Living in Montreal was one of the most amazing experiences of my life. The food, among many things, was extraordinary, and the traditions of Quebec was something I cherished. I first learned of Tourtiére during the holiday season there. It’s been a Christmas and New Year’s tradition forever. Hell, you can buy frozen Tourtiére in grocery stores year round. It’s so yummy.
There was no way I was leaving Montreal without learning how to make one. This recipe, although a combination of a few I learned, has become my go to for the holidays. It stays moist, even after freezing for later, and has an incredibly rich and savory flavor. There is really no wrong way to make this dish… throw in some meat and vegetables, wrap it in a pie crust, bake, and eat. And, of course, serve it with some Ketchup because that’s the way it was meant to be served. I hope you enjoy.
- 2 1/2lbs Ground Pork
- 1 1/2 Cups Water
- 1 Diced Onion
- 3 Stalks Diced Celery
- 1 Tsp Black Pepper
- 1 Tbsp Salt (to taste)
- 2 Bay Leafs
- 1 Tsp Savory
- 1 Tsp Dried Rosemary
- 1 Tsp Nutmeg
- 1 Tsp Cinnamon
- 1/2 Cup Quaker Oats
- 2 9-Inch Double-Crust, Pie Crusts
- 2 Eggs
- In a stock pot, add the Pork and Water. Cook the pork until it has good color. It's ok if it is a little runny- we want it to stay moist.

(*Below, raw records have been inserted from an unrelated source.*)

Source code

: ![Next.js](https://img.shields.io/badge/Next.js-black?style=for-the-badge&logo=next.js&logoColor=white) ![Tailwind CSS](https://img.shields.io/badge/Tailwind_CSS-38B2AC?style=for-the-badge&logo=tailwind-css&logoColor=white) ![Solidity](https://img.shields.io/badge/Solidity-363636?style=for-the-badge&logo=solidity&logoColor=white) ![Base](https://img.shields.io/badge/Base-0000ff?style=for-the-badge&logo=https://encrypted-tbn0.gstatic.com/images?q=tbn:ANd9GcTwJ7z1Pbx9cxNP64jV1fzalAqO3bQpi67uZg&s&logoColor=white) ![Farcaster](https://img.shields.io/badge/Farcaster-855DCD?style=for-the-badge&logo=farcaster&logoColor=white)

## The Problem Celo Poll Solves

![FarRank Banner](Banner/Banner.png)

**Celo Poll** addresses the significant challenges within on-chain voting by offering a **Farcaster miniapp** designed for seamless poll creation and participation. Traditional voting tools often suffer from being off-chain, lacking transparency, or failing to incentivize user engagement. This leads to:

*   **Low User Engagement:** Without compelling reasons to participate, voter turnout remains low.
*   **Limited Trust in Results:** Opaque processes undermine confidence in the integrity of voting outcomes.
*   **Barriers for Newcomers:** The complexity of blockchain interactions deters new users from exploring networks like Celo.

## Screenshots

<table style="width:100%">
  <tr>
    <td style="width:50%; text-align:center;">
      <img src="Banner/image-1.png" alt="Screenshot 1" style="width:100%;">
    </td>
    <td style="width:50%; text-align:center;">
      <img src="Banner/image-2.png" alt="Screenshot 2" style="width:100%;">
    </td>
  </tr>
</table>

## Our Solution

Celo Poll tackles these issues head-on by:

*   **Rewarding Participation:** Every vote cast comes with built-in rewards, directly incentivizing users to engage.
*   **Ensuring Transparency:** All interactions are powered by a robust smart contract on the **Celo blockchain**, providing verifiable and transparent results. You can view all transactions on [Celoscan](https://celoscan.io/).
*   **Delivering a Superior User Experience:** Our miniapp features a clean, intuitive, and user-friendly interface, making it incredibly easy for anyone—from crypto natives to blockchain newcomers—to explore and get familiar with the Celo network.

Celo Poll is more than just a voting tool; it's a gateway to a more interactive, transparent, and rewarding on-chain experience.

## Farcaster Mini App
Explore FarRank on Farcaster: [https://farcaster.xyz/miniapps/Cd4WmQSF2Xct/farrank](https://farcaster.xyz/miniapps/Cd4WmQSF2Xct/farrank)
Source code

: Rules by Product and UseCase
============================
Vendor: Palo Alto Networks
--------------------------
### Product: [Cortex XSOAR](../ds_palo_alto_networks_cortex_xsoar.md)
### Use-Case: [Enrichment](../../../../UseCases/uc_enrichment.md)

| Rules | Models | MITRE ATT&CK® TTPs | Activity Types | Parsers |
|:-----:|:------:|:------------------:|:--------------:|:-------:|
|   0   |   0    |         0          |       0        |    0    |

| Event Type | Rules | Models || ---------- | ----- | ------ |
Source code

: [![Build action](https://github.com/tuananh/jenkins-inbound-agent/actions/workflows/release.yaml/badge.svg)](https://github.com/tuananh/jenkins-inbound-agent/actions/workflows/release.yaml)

- Add the Onion, Pepper, Bay Leaf, Savory, Rosemary, Nutmeg and Cinnamon. Mix well.
- Cover and let it cook on low-medium heat for 1 1/2 hours. You'll want to stir ever so often.
- Remove the Bay Leafs. Trust me, you don't want to bite into one of those.

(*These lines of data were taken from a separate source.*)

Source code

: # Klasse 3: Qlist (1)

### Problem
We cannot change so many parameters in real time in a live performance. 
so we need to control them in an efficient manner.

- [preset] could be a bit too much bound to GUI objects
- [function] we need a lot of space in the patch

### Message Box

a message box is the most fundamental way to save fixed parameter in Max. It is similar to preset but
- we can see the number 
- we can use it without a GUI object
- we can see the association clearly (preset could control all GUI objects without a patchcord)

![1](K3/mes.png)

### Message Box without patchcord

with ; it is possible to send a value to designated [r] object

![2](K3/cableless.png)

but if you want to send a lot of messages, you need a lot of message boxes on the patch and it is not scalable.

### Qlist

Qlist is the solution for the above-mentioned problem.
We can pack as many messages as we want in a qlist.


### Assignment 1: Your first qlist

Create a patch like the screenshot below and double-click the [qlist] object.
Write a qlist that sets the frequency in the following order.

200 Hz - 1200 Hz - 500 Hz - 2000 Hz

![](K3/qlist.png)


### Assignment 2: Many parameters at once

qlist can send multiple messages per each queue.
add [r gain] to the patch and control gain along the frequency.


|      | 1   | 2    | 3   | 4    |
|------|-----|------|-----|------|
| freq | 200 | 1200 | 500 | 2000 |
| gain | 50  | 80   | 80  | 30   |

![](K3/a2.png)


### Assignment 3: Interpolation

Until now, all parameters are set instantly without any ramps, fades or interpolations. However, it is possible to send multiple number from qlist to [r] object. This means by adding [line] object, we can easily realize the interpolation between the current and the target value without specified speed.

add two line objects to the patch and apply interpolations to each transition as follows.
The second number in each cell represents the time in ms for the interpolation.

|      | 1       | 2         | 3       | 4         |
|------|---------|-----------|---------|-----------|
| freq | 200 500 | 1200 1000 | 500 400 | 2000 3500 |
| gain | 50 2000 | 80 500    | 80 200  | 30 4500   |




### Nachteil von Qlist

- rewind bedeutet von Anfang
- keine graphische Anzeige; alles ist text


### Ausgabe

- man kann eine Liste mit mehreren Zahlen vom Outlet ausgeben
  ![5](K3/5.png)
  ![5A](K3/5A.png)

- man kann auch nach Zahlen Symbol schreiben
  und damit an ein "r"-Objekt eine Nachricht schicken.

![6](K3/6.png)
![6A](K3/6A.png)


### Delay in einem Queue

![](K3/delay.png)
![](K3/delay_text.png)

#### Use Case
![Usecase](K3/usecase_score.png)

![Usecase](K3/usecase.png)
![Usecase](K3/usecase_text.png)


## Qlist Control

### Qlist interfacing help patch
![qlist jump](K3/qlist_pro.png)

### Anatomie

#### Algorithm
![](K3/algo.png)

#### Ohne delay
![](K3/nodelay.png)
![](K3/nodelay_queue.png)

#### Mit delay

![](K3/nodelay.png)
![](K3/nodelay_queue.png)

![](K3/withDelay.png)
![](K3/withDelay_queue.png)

- Add the Quaker Oats and Salt. Mix well and let cook, covered again, for about 2-3 minutes.
- Turn off the heat and let it cool down.
- Preheat your oven to 425 degrees.
- Using some Flour on your work service will make life a little easier. Roll out the first Crust. I like to use a small cookie cutter to cut a design out of the center. Do not throw it away but cut it out and set aside. You can skip this step, as adding slits later will be sufficient, but it just makes for a better presentation.
- Using the second Crust, line a 9-inch Pie Pan and make sure it's nice and fit. Fill the crust with the Pork filling and pack it nice and snug with a spoon.
- Using the beaten Eggs as an Egg Wash, brush around the edges of the pie crust. This will act as an adhesive for the top.
- Place the top Crust over the Pie and press down gently on the edges to make sure it sticks to the bottom crust. Use a small knife to trim the excess dough from around the edge of the Pie Pan. For presentation purposes, use a Fork to press down around the edge of the dough to form small ripples.
- If you have cut a design out of the center, place the cut out back into place. It will shrink during baking and allow the Pie to breath. You can also cut small additional slits into the top Crust if you'd like.
- Finally, brush the entire top of the Pie with Egg Wash.
- This recipe should produce enough for two pies. Place them in the Oven at 425 degrees and cook for about 15 minutes so that you get a nice golden brown on the top crust. Then, turn the Oven down to 375 degrees and cook for another 30 minutes.